Submarino nuclear: um mar de novas possiblidades para o crescimento industrial


De acordo com o contra-almirante Alan Paes Leme Arthou, o submarino é uma ótima oportunidade para o país desenvolver tecnologia e agregar valor aos seus produtos.

A construção do submarino com propulsão nuclear pode representar um ganho para a indústria brasileira e para o desenvolvimento do país. A opinião é do contra-almirante (RM1-EM) Alan Paes Leme Arthou, que conhece bem o projeto. Ele foi gerente da coordenadoria-geral do Programa de Desenvolvimento de Submarino com Propulsão Nuclear da Marinha. “O que for feito para o submarino, que exige tecnologia de ponta, certamente terá múltiplas possibilidades de uso, como já ocorreu com muita tecnologia militar. Isso pode significar um grande incremento na indústria nacional, agora é preciso que o governo faça a sua parte. Ele deve incentivar e estabelecer políticas que permitam esse crescimento”, afirma. membro da ANE, o contra-almirante Alan Paes Leme Arthou falou sobre essa grande obra da engenharia para o Boletim da Academia. Nesta entrevista, o Acadêmico fala sobre as vantagens do submarino nuclear e as possibilidades que ele representa para o país.
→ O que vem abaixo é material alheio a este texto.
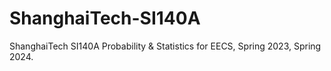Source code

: # ShanghaiTech-SI140A
ShanghaiTech SI140A Probability &amp; Statistics for EECS, Spring 2023, Spring 2024.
. Boletim ANE: Por que o Brasil deve investir em submarino?

. Alan Paes Leme Arthou — A primeira coisa que temos que analisar é se há ou não necessidade de defesa. Se fizermos uma casa, vamos fazer uma cerca ou muro para evitar que o ladrão tente assaltar; para evitar que ele tenha acesso fácil. Isso chama-se dissuasão. Um sistema de defesa, uma Marinha, por exemplo, existe para dissuasão, assim como as forças armadas. Somos um país que não quer gastar muito com defesa, mas é preciso lembrar que qualquer navio de superfície é localizado facilmente por satélite. Navios de superfície, embora tenham várias aplicações, não são tão eficientes em dissuasão quanto um submarino. Este último, ao mergulhar fica invisível, ninguém sabe onde está. Em termos de custo-benefício é a arma do pobre, da mesma forma que a guerrilha contra exércitos bem armados. O custo é baixo para o benefício.

. B/ANE: Que oportunidades o desenvolvimento de um submarino pode gerar para o país?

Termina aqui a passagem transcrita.